伍
Kiedy Luke opuścił moją salę, opuścił także i szpital, ale może od początku.
Widziałem w jego oczach iż coś knuł, a we wszystko chciał wpakować Caluma, tak też dzięki jego pomocy wyślizgnął się ze szpitala. Oczywiście nie umknęło to niczyjej nieuwadze. Paru lekarzy starało się ich dogonić, ale po mimo swojego kiepskiego stanu, Luke nadal był niesamowicie szybki.
Aktualnie siedziałem na tylnym siedzeniu Caluma. To że byłem duszyczką, nie oznaczało iż muszę męczyć się na nogach, kiedy pod nosem mam samochód Hooda.
Nie wiedziałem dokładnie gdzie jadą, musieli zgadać się przed wyjściem ze szpitala. Kątem oka co chwilę spoglądałem na spiętego Luke'a, który nerwowo zagryzał swoją wargę, a dłoń zaciskał na kolanie. Był bardzo blady, i popuchnięty. Gdybym tylko mógł, w życiu nie pozwoliłbym mu w tym stanie opuścić szpitala.

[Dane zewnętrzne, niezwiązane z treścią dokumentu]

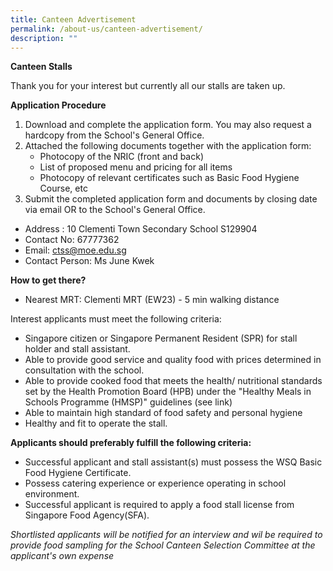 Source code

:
 ```yaml
---
title: Canteen Advertisement
permalink: /about-us/canteen-advertisement/
description: ""
---
```

**Canteen Stalls**

Thank you for your interest but currently all our stalls are taken up.

**Application Procedure**
1. Download and complete the application form. You may also request a hardcopy from the School's General Office.
2. Attached the following documents together with the application form:
	* 	Photocopy of the NRIC (front and back)
	* 	List of proposed menu and pricing for all items
	* 	Photocopy of relevant certificates such as Basic Food Hygiene Course, etc
3. Submit the completed application form and documents by closing date via email OR to the School's General Office.
*  Address : 10 Clementi Town Secondary School S129904
*  Contact No:  67777362
*  Email: ctss@moe.edu.sg
*  Contact Person: Ms June Kwek

**How to get there?**
* Nearest MRT: Clementi MRT (EW23) - 5 min walking distance

Interest applicants must meet the following criteria:
* Singapore citizen or Singapore Permanent Resident (SPR) for stall holder and stall assistant.
* Able to provide good service and quality food with prices determined in consultation with the school.
* Able to provide cooked food that meets the health/ nutritional standards set by the Health Promotion Board (HPB) under the "Healthy Meals in Schools Programme (HMSP)" guidelines (see link)
* Able to maintain high standard of food safety and personal hygiene
* Healthy and fit to operate the stall.

**Applicants should preferably fulfill the following criteria:**
* Successful applicant and stall assistant(s) must possess the WSQ Basic Food Hygiene Certificate.
* Possess catering experience or experience operating in school environment.
* Successful applicant is required to apply a food stall license from Singapore Food Agency(SFA).

*Shortlisted applicants will be notified for an interview and wil be required to provide food sampling for the School Canteen Selection Committee at the applicant's own expense*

W końcu Calum zaparkował w pewnym miejscu i głośno odetchnął. Luke odtworzył drżącą dłonią drzwi od pojazdu, po czym wyszedł na chłodne powietrze. Niepewnie opuściłem samochód i rozejrzałem się wokół siebie. Policja, pogotowie, wiele odłamków szkła, ciągnące się na asfalcie ślady opon oraz ostatecznie czarny Volkswagen w rowie. Całe miejsce zostało obwieszone jaskrawą, żółtą taśmą, przez którą Luke od razu przeszedł, nie zwracając uwagi na ostrzeżenia policjantów, którzy przez cały czas pracowali przy wypadku.
-Przepraszam, nie może pan tam iść -powiedział poważnie, jeden mężczyzna, jednak Luke tylko wzruszył ramionami i podążył dalej w stronę zmasakrowanego samochodu.

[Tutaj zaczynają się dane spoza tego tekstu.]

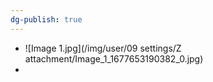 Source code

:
 ```yaml
---
dg-publish: true
---
```

- ![Image 1.jpg](/img/user/09 settings/Z attachment/Image_1_1677653190382_0.jpg)
- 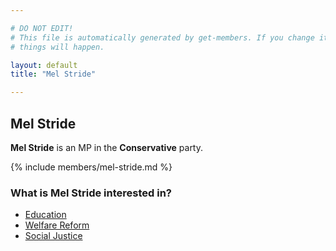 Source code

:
 ```yaml
---

# DO NOT EDIT!
# This file is automatically generated by get-members. If you change it, bad
# things will happen.

layout: default
title: "Mel Stride"

---
```


## Mel Stride

**Mel Stride** is an MP in the **Conservative** party.

{% include members/mel-stride.md %}

### What is Mel Stride interested in?


* [Education](/interests/education.html)
* [Welfare Reform](/interests/welfare-reform.html)
* [Social Justice](/interests/social-justice.html)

Przednia szyba była pęknięta i częściowo rozbita. Od strony kierowcy wybuchła poduszka powietrzna, dzięki czemu Luke ma mniej obrażeń niż ja.

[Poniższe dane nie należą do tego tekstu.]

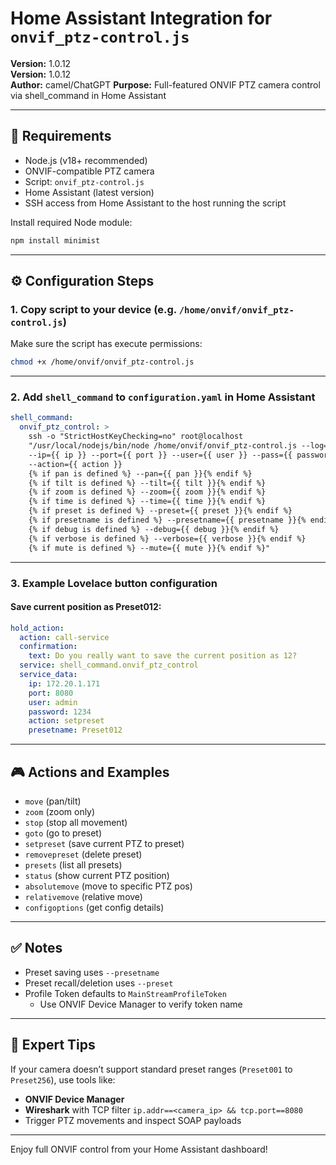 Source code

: # Home Assistant Integration for `onvif_ptz-control.js`

**Version:** 1.0.12  
**Version:** 1.0.12  
**Author:** camel/ChatGPT 
**Purpose:** Full-featured ONVIF PTZ camera control via shell_command in Home Assistant

---

## 🔧 Requirements

- Node.js (v18+ recommended)
- ONVIF-compatible PTZ camera
- Script: `onvif_ptz-control.js`
- Home Assistant (latest version)
- SSH access from Home Assistant to the host running the script

Install required Node module:
```bash
npm install minimist
```

---

## ⚙️ Configuration Steps

### 1. Copy script to your device (e.g. `/home/onvif/onvif_ptz-control.js`)

Make sure the script has execute permissions:
```bash
chmod +x /home/onvif/onvif_ptz-control.js
```

---

### 2. Add `shell_command` to `configuration.yaml` in Home Assistant

```yaml
shell_command:
  onvif_ptz_control: >
    ssh -o "StrictHostKeyChecking=no" root@localhost
    "/usr/local/nodejs/bin/node /home/onvif/onvif_ptz-control.js --log=1
    --ip={{ ip }} --port={{ port }} --user={{ user }} --pass={{ password }}
    --action={{ action }}
    {% if pan is defined %} --pan={{ pan }}{% endif %}
    {% if tilt is defined %} --tilt={{ tilt }}{% endif %}
    {% if zoom is defined %} --zoom={{ zoom }}{% endif %}
    {% if time is defined %} --time={{ time }}{% endif %}
    {% if preset is defined %} --preset={{ preset }}{% endif %}
    {% if presetname is defined %} --presetname={{ presetname }}{% endif %}
    {% if debug is defined %} --debug={{ debug }}{% endif %}
    {% if verbose is defined %} --verbose={{ verbose }}{% endif %}
    {% if mute is defined %} --mute={{ mute }}{% endif %}"
```

---

### 3. Example Lovelace button configuration

#### Save current position as Preset012:
```yaml
hold_action:
  action: call-service
  confirmation:
    text: Do you really want to save the current position as 12?
  service: shell_command.onvif_ptz_control
  service_data:
    ip: 172.20.1.171
    port: 8080
    user: admin
    password: 1234
    action: setpreset
    presetname: Preset012
```

---

## 🎮 Actions and Examples

- `move` (pan/tilt)
- `zoom` (zoom only)
- `stop` (stop all movement)
- `goto` (go to preset)
- `setpreset` (save current PTZ to preset)
- `removepreset` (delete preset)
- `presets` (list all presets)
- `status` (show current PTZ position)
- `absolutemove` (move to specific PTZ pos)
- `relativemove` (relative move)
- `configoptions` (get config details)

---

## ✅ Notes

- Preset saving uses `--presetname`
- Preset recall/deletion uses `--preset`
- Profile Token defaults to `MainStreamProfileToken`
  - Use ONVIF Device Manager to verify token name

---

## 🧠 Expert Tips

If your camera doesn’t support standard preset ranges (`Preset001` to `Preset256`), use tools like:

- **ONVIF Device Manager**
- **Wireshark** with TCP filter `ip.addr==<camera_ip> && tcp.port==8080`
- Trigger PTZ movements and inspect SOAP payloads

---

Enjoy full ONVIF control from your Home Assistant dashboard!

Blondyn ominął ostre kawałki szkła, po czym wyciągnął dłoń w stronę drzwi pojazdu, aby je otworzyć.
-Proszę odejść! Samochód w każdej chwili może się zapalić! -ten sam mężczyzna co wcześniej, znowu ostro ostrzegł Luke'a, który kolejny raz nie przejął się jego uwagą.
-To se go sprzątnijcie w końcu, ja przyszedłem tu tylko po jedną rzecz -syknął w jego stronę, po czym bez ogródek odtworzył drzwi. Wzrokiem od razu odszukał czarną skrytkę, która po jednym uderzeniu dłonią od razu się odtworzyła. Uważnie przypatrywałem się Luke'owi, który przegrzebał całą jej zawartość. Ciągle wyciągał jakieś zbędne płyty, mapy czy głupie chusteczki higieniczne, aż w końcu jego oczy zaświeciły, a dłoń od razu sięgnęła po rzecz znajdującą się na samym końcu. Moim oczom ukazało się niewielkie, czerwone pudełeczko, obite delikatnym aksamitem.
Luke obrócił je kilkukrotnie w dłoniach, a po jego policzku ściekła drobna łza, którą miałem ochotę zetrzeć swoim kciukiem, a następnie zostawić pocałunek na mokrej skórze.
Z każdą kolejną, mijającą sekundą miałem wrażenie iż za chwilę wybuchnę. Tylko głupi nie domyśliłby się co kryje się pod tym ładnym, czerwonym opakowaniem.
Całe ostanie dwa tygodnie, były dla naszego związku istną katorgą. Wiele wylanych łez, raniących słów, krzyków. To wszystko sprawiało iż byłem wyczerpany, tak samo jak Luke. Nie mieliśmy już na to siły i kiedy chciałem to wszystko jakoś pogodzić, wybuchła kolejna kłótnia. Wtedy, w samochodzie, a wszytko zapowiadało się dobrze. Gdy Luke wsiadał do środka wydawał się bardzo spięty, ale delikatnie się uśmiechał. Kiedy wydawało mu się iż nie patrzę, wepchał coś do skrytki, jednak nie zdążyłem zobaczyć co było tą rzeczą. Teraz wiedziałem i rozumiałem jego początkowe zachowanie... Cholera, Luke chciał mi się oświadczyć.
Mi, osobie która nie wierzyła mu, kiedy mówił prawdę. Osobie która uważała go za zdrajcę. Osobie która może zostać kaleką i już nigdy go nie uszczęśliwi.
I w tej chwili płakałem bardziej niż Luke, który zostawał siłą odsuwany od samochodu.